Haidong Li,^a Xuejun Xu,^a Yunxing Zhang,^a Feifei Zhai,^a,* Ge Wang,^b,* Dandan Ma ^c

DOI: 10.15376/biores.17.2.3202-3213

Keywords: Bamboo-bundle based composites; Mechanical properties; Stacking sequence; Impact behavior

Contact information: a: School of Architectural and Artistic Design, Henan Polytechnic University, Jiaozuo, Henan, 454000, P.R. China; b: International Centre For Bamboo And Rattan, 8 FuTong Eastern Avenue, Wangjing Area, Chaoyang District, Beijing 100102, P.R. China; c: Jiyang College of Zhejiang A&F University; *Corresponding author: lkyzff@163.com; Bamboo_Wood@163.com

INTRODUCTION

Bamboo-based composites have been widely used in residential buildings due to their excellent physical and mechanical properties coupled with the renewable nature of bamboo (Jiang et al. 2013; Chen et al. 2014; Xiao et al. 2014). Various forms of structural bamboo-based composite materials have emerged in the past decades, including plybamboo, bamboo scrimber, glue-laminated bamboo, bamboo laminated lumber, and bamboo-bundle laminated veneer lumber (BLVL) (Li et al. 2014). Throughout its service life, a material or structure is subjected to various forces that will reduce its structural integrity over time until failure occurs (Como and Mahmoud et al. 2013; Sarasini et al. 2014). Impact damage is a serious problem for laminate composite structures, which comprises multiple failure mechanisms such as intralaminar matrix cracking (plasticity), interlaminar delamination, fiber-matrix interface debonding, and fiber fracture (González et al. 2011). These failures can be highly significant and may lead to the unexpected collapse of structures. The implications of a disaster such as a structural collapse have led to the growing area of research of low-velocity impact damage of bamboo-based composites, since structural collapse happens at these low velocities.

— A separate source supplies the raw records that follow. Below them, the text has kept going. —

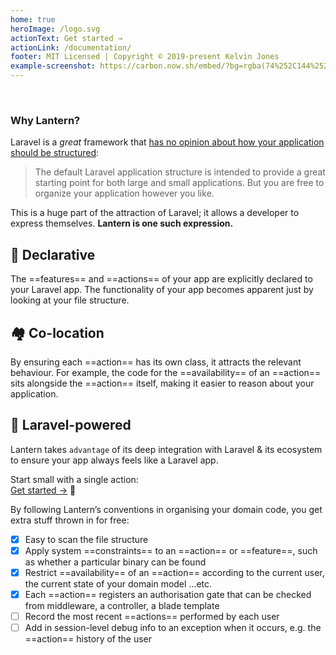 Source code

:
 ```yaml
---
home: true
heroImage: /logo.svg
actionText: Get started →
actionLink: /documentation/
footer: MIT Licensed | Copyright © 2019-present Kelvin Jones
example-screenshot: https://carbon.now.sh/embed/?bg=rgba(74%252C144%252C226%252C0)&t=one-dark&wt=none&l=text%252Fx-php&ds=false&dsyoff=20px&dsblur=68px&wc=true&wa=true&pv=26px&ph=34px&ln=false&fm=Fira%2520Code&fs=14px&lh=152%2525&si=false&es=2x&wm=false&code=%25253C%25253Fphp%25250A%25250Anamespace%252520App%25255CFeatures%25253B%25250A%25250Ause%252520Lantern%25255CFeatures%25255CFeature%25253B%25250A%25250Aclass%252520ManagingUsersFeature%252520extends%252520Feature%25250A%25257B%25250A%252520%252520%252520%252520const%252520DESCRIPTION%252520%25253D%252520'Actions%252520for%252520managing%252520users'%25253B%25250A%25250A%252520%252520%252520%252520const%252520ACTIONS%252520%25253D%252520%25255B%25250A%252520%252520%252520%252520%252520%252520%252520%252520ListCompanyUsers%25253A%25253Aclass%25252C%25250A%252520%252520%252520%252520%252520%252520%252520%252520CreateCompanyUser%25253A%25253Aclass%25252C%25250A%252520%252520%252520%252520%252520%252520%252520%252520UpdateCompanyUser%25253A%25253Aclass%25252C%25250A%252520%252520%252520%252520%252520%252520%252520%252520ListProjectUsers%25253A%25253Aclass%25252C%25250A%252520%252520%252520%252520%252520%252520%252520%252520CreateProjectUser%25253A%25253Aclass%25252C%25250A%252520%252520%252520%252520%252520%252520%252520%252520RemoveUserFromProject%25253A%25253Aclass%25252C%25250A%252520%252520%252520%252520%252520%252520%252520%252520AddUserToProject%25253A%25253Aclass%25252C%25250A%252520%252520%252520%252520%252520%252520%252520%252520ResendSetupEmail%25253A%25253Aclass%25250A%252520%252520%252520%252520%25255D%25253B%25250A%25257D 
---
```

<br>

### Why Lantern?  

Laravel is a _great_ framework that [has no opinion about how your application should be structured](https://laravel.com/docs/master/structure#introduction):

> The default Laravel application structure is intended to provide a great starting point for both large and small applications. But you are free to organize your application however you like.

This is a huge part of the attraction of Laravel; it allows a developer to express themselves. **Lantern is one such expression.** 

<div class="features"><div class="feature">

## 📢 Declarative

The ==features== and ==actions== of your app are explicitly declared to your Laravel app.
The functionality of your app becomes apparent just by looking at your file structure.
    
</div><div class="feature">

## 🏘️ Co-location

By ensuring each ==action== has its own class, it attracts the relevant behaviour.
For example, the code for the ==availability== of an ==action== sits alongside the ==action== itself, making it easier to reason about your application.

</div><div class="feature">

## 🏰 Laravel-powered

Lantern takes `advantage` of its deep integration with Laravel & its ecosystem to ensure your app always feels like a Laravel️ app. 

Start small with a single action:<br>
[Get started →](/documentation/installation) 👣

</div></div>

By following Lantern’s conventions in organising your domain code, you get extra stuff thrown in for free:

- [x] Easy to scan the file structure 
- [x] Apply system ==constraints== to an ==action== or ==feature==, such as whether a particular binary can be found
- [x] Restrict ==availability== of an ==action== according to the current user, the current state of your domain model …etc.  
- [x] Each ==action== registers an authorisation gate that can be checked from middleware, a controller, a blade template  
- [ ] Record the most recent ==actions== performed by each user 
- [ ] Add in session-level debug info to an exception when it occurs, e.g. the ==action== history of the user 
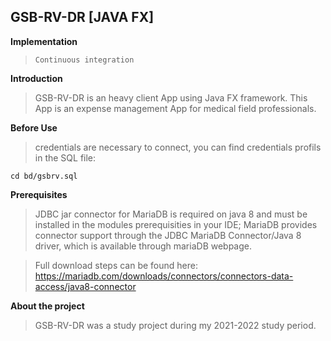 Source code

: ## GSB-RV-DR [JAVA FX]


**Implementation**

> `Continuous integration`

**Introduction**

>GSB-RV-DR is an heavy client App using Java FX framework. This App is an expense management App for medical field professionals.

**Before Use**

>credentials are necessary to connect, you can find credentials profils in the SQL file:
```Shell
cd bd/gsbrv.sql
```

**Prerequisites**

>JDBC jar connector for MariaDB is required on java 8 and must be installed in the modules prerequisities in your IDE; MariaDB provides connector support through the JDBC MariaDB Connector/Java 8 driver, which is available through mariaDB webpage.

>Full download steps can be found here: https://mariadb.com/downloads/connectors/connectors-data-access/java8-connector

**About the project**

>GSB-RV-DR was a study project during my 2021-2022 study period.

Bamboo fiber bundles are a new type of material used for manufacturing bamboo-based composites. Bamboo fiber bundles have been successfully commercialized and have seen rapid application throughout China. Advancements in bamboo manufacturing technologies have allowed for the utilization of 90% of bamboo material during processing (Jiang 2007; Li et al. 2014). These raw materials are mainly used to prepare bamboo scrimber and BLVL (Yu et al. 2014; Deng et al. 2015). Bamboo-bundle laminated veneer lumber is an engineered composite made from parallel bamboo fiber bundle veneers. Bamboo fiber bundle veneers are prepared by a process that links fibrillated bamboo bundles together (Zhou et al. 2019). A series of bamboo bundle veneer composites has been developed and applied as outdoor wall materials, floor panels, roof sheathing, and other sheathing planks.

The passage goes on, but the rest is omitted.